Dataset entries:
####
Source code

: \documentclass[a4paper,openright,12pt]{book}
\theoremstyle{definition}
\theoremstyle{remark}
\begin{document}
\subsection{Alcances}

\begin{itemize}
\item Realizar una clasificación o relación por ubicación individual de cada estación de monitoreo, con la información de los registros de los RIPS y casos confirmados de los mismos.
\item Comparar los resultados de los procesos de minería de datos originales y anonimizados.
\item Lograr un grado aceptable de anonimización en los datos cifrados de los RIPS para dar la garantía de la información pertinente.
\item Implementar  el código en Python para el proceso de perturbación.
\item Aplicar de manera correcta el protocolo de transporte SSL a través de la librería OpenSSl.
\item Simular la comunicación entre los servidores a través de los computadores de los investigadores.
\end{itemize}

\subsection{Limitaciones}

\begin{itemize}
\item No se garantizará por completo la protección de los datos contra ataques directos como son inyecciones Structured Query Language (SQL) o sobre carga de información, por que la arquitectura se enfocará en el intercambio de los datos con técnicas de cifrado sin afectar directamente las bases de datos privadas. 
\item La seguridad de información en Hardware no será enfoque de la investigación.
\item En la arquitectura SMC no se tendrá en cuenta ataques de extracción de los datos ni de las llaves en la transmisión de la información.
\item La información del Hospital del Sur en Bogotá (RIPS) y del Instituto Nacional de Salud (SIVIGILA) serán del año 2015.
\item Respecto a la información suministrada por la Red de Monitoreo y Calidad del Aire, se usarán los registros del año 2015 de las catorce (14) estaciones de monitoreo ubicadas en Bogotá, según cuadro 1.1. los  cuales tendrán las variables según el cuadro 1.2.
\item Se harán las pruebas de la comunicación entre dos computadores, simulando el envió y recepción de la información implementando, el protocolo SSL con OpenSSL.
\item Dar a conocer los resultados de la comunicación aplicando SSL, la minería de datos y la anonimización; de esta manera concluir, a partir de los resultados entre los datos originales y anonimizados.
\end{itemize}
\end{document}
####
▶ [Activity]
Every entry is to be returned exactly, with nothing dropped.

▶ [Answer space]
Source code

: \documentclass[a4paper,openright,12pt]{book}
\theoremstyle{definition}
\theoremstyle{remark}
\begin{document}
\subsection{Alcances}

\begin{itemize}
\item Realizar una clasificación o relación por ubicación individual de cada estación de monitoreo, con la información de los registros de los RIPS y casos confirmados de los mismos.
\item Comparar los resultados de los procesos de minería de datos originales y anonimizados.
\item Lograr un grado aceptable de anonimización en los datos cifrados de los RIPS para dar la garantía de la información pertinente.
\item Implementar  el código en Python para el proceso de perturbación.
\item Aplicar de manera correcta el protocolo de transporte SSL a través de la librería OpenSSl.
\item Simular la comunicación entre los servidores a través de los computadores de los investigadores.
\end{itemize}

\subsection{Limitaciones}

\begin{itemize}
\item No se garantizará por completo la protección de los datos contra ataques directos como son inyecciones Structured Query Language (SQL) o sobre carga de información, por que la arquitectura se enfocará en el intercambio de los datos con técnicas de cifrado sin afectar directamente las bases de datos privadas. 
\item La seguridad de información en Hardware no será enfoque de la investigación.
\item En la arquitectura SMC no se tendrá en cuenta ataques de extracción de los datos ni de las llaves en la transmisión de la información.
\item La información del Hospital del Sur en Bogotá (RIPS) y del Instituto Nacional de Salud (SIVIGILA) serán del año 2015.
\item Respecto a la información suministrada por la Red de Monitoreo y Calidad del Aire, se usarán los registros del año 2015 de las catorce (14) estaciones de monitoreo ubicadas en Bogotá, según cuadro 1.1. los  cuales tendrán las variables según el cuadro 1.2.
\item Se harán las pruebas de la comunicación entre dos computadores, simulando el envió y recepción de la información implementando, el protocolo SSL con OpenSSL.
\item Dar a conocer los resultados de la comunicación aplicando SSL, la minería de datos y la anonimización; de esta manera concluir, a partir de los resultados entre los datos originales y anonimizados.
\end{itemize}
\end{document}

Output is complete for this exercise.